▸ EXERCISE INPUTS
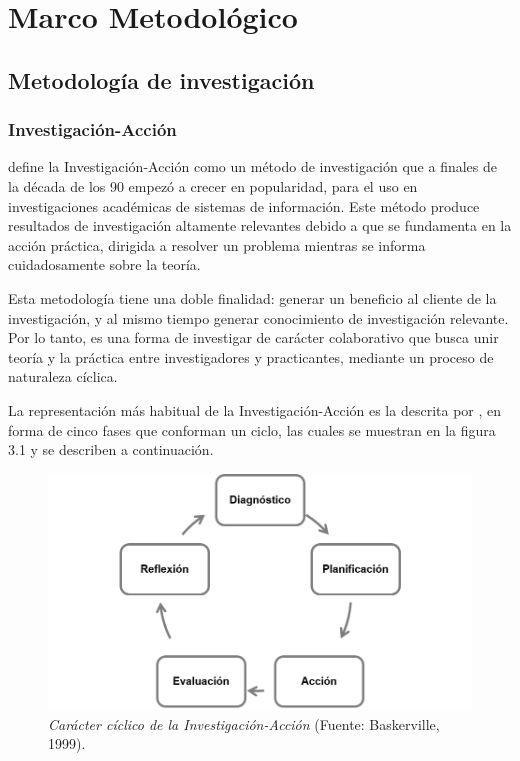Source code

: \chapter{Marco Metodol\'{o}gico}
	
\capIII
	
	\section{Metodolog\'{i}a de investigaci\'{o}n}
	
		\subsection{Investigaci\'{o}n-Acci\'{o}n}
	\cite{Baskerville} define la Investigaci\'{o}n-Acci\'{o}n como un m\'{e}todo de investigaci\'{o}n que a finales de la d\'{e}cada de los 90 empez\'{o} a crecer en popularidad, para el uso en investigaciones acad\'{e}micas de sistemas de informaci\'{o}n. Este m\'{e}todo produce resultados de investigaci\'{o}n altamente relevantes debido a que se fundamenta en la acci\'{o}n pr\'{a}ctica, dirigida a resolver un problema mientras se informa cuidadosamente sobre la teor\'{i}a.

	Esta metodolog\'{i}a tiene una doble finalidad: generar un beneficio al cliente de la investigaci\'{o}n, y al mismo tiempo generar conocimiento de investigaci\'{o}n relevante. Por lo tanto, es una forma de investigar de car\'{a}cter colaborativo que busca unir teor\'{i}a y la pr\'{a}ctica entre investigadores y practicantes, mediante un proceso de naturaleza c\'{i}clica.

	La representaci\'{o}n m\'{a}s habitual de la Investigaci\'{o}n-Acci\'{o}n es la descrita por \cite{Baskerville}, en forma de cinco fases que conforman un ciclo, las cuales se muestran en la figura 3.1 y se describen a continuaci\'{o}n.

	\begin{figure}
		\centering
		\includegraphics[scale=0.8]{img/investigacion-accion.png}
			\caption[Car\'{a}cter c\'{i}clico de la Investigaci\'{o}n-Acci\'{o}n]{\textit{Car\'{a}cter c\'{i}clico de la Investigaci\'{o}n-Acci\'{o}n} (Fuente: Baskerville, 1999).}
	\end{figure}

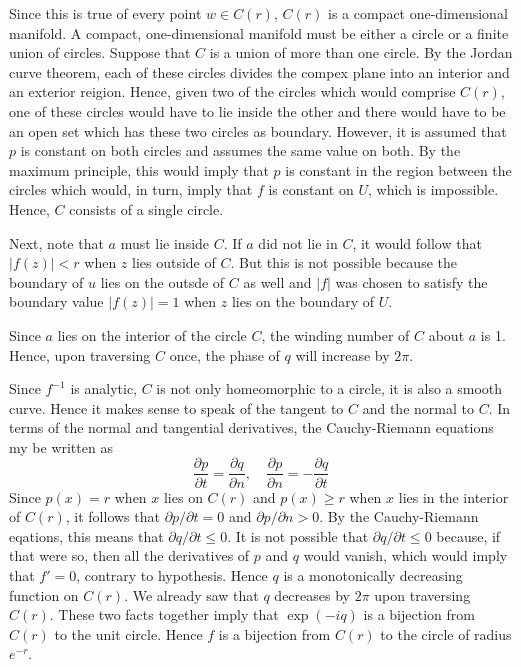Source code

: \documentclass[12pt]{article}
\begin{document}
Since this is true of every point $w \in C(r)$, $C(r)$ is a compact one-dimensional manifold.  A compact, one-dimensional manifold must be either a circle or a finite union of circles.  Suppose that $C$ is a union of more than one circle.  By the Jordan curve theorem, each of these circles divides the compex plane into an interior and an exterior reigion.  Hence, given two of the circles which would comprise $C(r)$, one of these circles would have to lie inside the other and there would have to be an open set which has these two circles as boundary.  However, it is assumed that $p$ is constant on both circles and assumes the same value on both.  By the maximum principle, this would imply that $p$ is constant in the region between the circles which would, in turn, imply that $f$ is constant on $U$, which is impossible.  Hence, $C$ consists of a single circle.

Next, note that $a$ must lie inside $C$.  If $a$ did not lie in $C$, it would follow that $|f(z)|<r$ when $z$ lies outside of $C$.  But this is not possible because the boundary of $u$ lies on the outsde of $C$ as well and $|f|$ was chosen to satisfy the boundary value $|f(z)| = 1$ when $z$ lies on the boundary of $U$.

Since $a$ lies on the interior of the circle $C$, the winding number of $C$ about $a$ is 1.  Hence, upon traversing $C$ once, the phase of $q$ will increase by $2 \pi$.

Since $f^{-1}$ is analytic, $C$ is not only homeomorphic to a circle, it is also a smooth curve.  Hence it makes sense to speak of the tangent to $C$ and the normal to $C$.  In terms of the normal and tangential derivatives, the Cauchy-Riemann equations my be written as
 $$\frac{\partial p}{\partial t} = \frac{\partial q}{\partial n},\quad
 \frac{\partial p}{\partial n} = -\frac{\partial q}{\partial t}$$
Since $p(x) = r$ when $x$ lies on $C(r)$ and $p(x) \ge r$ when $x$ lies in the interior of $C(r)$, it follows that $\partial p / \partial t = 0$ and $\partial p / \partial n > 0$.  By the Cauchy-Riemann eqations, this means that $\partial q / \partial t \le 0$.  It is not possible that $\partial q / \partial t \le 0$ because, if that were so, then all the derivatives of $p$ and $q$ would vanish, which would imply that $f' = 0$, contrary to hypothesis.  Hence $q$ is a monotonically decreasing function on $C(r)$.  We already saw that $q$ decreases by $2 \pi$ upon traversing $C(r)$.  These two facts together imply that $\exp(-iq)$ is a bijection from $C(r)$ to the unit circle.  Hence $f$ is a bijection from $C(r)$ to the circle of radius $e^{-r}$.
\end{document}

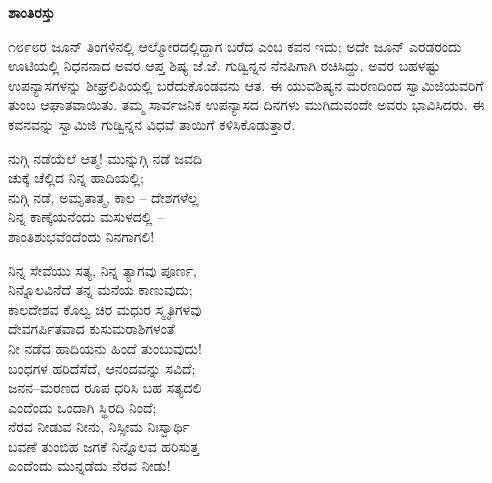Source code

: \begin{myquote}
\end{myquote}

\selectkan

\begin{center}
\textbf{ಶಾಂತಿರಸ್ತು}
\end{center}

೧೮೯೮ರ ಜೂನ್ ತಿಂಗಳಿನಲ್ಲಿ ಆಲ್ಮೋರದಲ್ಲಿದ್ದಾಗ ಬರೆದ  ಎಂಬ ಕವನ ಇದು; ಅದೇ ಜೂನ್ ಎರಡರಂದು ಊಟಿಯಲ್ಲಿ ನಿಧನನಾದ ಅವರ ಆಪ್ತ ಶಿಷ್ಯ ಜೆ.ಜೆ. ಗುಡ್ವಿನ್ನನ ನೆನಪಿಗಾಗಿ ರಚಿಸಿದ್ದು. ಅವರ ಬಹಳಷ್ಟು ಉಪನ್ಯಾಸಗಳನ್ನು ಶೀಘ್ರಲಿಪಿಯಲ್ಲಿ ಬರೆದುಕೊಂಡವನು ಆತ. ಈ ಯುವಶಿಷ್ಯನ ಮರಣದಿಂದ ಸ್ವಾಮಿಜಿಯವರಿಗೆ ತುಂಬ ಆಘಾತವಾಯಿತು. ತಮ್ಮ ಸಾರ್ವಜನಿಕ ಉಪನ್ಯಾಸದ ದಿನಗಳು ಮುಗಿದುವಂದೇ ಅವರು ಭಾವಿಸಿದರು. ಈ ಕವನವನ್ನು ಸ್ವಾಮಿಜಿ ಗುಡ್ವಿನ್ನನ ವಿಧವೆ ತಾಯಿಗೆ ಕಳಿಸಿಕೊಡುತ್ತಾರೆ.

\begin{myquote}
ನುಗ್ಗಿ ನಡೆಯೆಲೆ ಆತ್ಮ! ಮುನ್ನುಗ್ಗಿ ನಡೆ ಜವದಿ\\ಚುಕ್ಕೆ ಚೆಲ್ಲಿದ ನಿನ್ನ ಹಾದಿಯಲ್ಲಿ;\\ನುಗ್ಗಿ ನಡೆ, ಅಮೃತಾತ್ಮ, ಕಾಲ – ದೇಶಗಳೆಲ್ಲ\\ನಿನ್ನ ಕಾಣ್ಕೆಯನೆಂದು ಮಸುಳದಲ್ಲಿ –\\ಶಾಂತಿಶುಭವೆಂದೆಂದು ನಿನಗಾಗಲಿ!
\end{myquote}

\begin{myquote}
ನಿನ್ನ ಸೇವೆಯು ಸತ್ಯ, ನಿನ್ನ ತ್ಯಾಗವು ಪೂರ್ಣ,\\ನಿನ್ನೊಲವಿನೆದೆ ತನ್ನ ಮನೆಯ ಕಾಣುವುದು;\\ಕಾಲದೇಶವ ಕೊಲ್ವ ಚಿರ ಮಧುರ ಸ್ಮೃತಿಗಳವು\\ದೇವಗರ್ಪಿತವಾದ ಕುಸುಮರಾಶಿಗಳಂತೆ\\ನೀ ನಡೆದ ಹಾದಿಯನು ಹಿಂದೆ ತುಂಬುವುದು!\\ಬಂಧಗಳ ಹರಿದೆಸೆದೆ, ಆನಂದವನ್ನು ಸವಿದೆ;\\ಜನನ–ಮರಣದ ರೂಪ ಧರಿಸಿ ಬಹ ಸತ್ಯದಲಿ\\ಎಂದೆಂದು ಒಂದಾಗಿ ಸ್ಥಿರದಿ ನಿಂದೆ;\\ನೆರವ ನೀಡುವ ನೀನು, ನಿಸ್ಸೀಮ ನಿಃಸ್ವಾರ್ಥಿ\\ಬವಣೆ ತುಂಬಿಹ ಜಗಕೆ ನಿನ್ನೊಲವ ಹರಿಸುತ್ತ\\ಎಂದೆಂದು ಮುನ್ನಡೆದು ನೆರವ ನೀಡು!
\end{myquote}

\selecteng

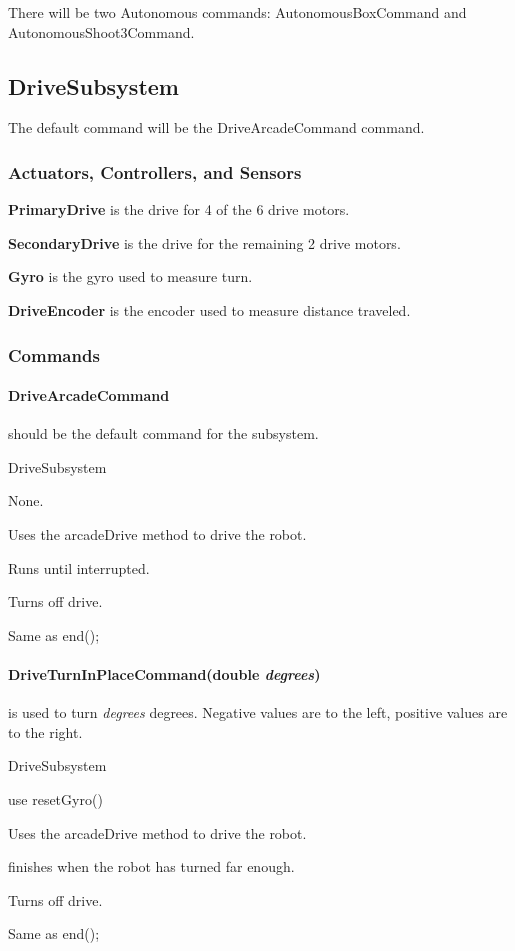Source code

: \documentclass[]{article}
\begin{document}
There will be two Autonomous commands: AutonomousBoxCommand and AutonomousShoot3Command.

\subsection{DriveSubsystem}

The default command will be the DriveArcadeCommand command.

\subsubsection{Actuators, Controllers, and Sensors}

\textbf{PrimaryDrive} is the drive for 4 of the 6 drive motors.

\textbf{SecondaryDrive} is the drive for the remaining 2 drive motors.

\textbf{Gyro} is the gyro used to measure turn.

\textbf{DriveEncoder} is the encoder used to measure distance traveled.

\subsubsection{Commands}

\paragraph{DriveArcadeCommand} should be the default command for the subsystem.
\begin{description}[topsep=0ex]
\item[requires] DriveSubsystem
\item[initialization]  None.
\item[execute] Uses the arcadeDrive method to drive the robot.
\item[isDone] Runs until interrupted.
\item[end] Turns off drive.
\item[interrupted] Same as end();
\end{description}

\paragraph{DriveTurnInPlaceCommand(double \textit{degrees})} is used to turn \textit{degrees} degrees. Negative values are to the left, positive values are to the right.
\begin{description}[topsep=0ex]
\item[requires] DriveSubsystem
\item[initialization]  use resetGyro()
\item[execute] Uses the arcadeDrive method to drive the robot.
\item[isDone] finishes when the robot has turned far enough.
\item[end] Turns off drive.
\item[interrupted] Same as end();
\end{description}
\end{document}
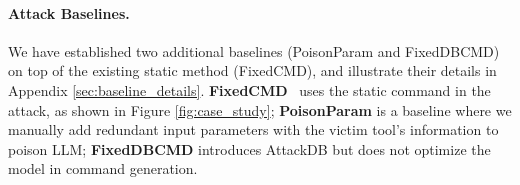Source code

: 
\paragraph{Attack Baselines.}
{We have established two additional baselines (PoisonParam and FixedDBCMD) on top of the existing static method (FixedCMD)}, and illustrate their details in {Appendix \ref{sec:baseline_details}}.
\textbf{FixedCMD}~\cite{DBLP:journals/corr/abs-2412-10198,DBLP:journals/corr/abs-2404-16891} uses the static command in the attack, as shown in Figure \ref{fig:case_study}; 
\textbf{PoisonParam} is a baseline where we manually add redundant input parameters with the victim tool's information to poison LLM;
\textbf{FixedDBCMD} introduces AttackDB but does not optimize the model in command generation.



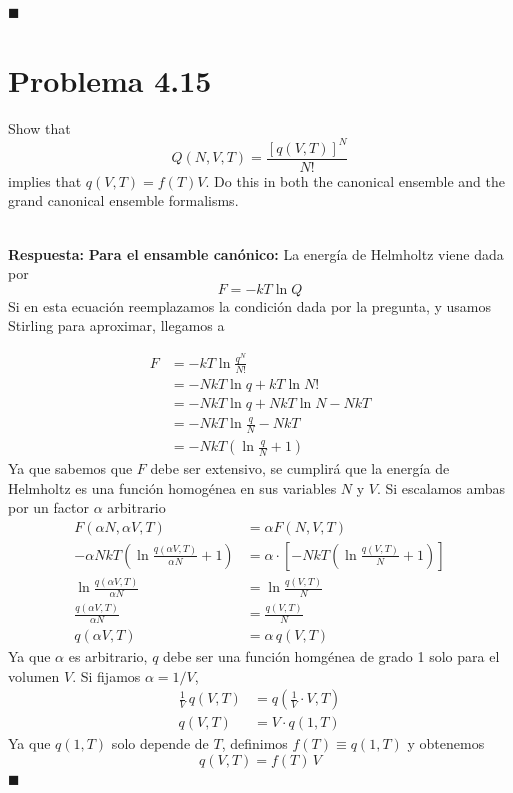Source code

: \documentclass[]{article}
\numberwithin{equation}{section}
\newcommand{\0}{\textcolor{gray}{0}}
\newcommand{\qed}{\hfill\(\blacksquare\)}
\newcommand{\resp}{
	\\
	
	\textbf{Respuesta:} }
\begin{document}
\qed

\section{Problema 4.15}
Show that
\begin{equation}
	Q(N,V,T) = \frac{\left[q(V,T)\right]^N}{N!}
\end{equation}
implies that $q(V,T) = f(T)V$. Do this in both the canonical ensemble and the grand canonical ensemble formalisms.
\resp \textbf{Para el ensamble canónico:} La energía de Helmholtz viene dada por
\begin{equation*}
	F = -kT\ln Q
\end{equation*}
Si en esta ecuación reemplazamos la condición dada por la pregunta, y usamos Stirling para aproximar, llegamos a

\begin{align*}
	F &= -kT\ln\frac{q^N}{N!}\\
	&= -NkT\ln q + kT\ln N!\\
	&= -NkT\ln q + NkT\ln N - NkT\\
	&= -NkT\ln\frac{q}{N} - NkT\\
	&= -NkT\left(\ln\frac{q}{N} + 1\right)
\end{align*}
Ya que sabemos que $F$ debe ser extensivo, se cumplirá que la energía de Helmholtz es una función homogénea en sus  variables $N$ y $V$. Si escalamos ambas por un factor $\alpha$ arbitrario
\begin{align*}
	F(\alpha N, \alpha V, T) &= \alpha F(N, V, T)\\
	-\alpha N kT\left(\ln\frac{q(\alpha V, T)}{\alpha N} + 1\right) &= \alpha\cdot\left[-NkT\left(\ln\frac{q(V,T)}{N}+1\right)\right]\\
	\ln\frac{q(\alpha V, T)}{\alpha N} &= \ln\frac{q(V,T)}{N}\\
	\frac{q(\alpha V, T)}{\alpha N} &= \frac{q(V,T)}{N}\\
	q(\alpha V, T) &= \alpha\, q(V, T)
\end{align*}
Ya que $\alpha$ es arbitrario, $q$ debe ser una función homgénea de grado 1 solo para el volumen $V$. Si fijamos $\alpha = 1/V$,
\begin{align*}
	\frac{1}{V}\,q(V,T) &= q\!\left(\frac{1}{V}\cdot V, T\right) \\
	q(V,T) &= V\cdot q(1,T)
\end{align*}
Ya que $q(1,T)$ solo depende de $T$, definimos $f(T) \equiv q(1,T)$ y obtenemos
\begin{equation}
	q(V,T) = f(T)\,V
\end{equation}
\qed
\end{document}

▸ WHAT THE EXERCISE ASKS
Copy exactly the lines from the first line of the records above through the line with "tiene una doble", both included, and nothing else. Pictures stay out.

▸ THE ANSWER
Source code

: \chapter{Marco Metodol\'{o}gico}
	
\capIII
	
	\section{Metodolog\'{i}a de investigaci\'{o}n}
	
		\subsection{Investigaci\'{o}n-Acci\'{o}n}
	\cite{Baskerville} define la Investigaci\'{o}n-Acci\'{o}n como un m\'{e}todo de investigaci\'{o}n que a finales de la d\'{e}cada de los 90 empez\'{o} a crecer en popularidad, para el uso en investigaciones acad\'{e}micas de sistemas de informaci\'{o}n. Este m\'{e}todo produce resultados de investigaci\'{o}n altamente relevantes debido a que se fundamenta en la acci\'{o}n pr\'{a}ctica, dirigida a resolver un problema mientras se informa cuidadosamente sobre la teor\'{i}a.

	Esta metodolog\'{i}a tiene una doble finalidad: generar un beneficio al cliente de la investigaci\'{o}n, y al mismo tiempo generar conocimiento de investigaci\'{o}n relevante. Por lo tanto, es una forma de investigar de car\'{a}cter colaborativo que busca unir teor\'{i}a y la pr\'{a}ctica entre investigadores y practicantes, mediante un proceso de naturaleza c\'{i}clica.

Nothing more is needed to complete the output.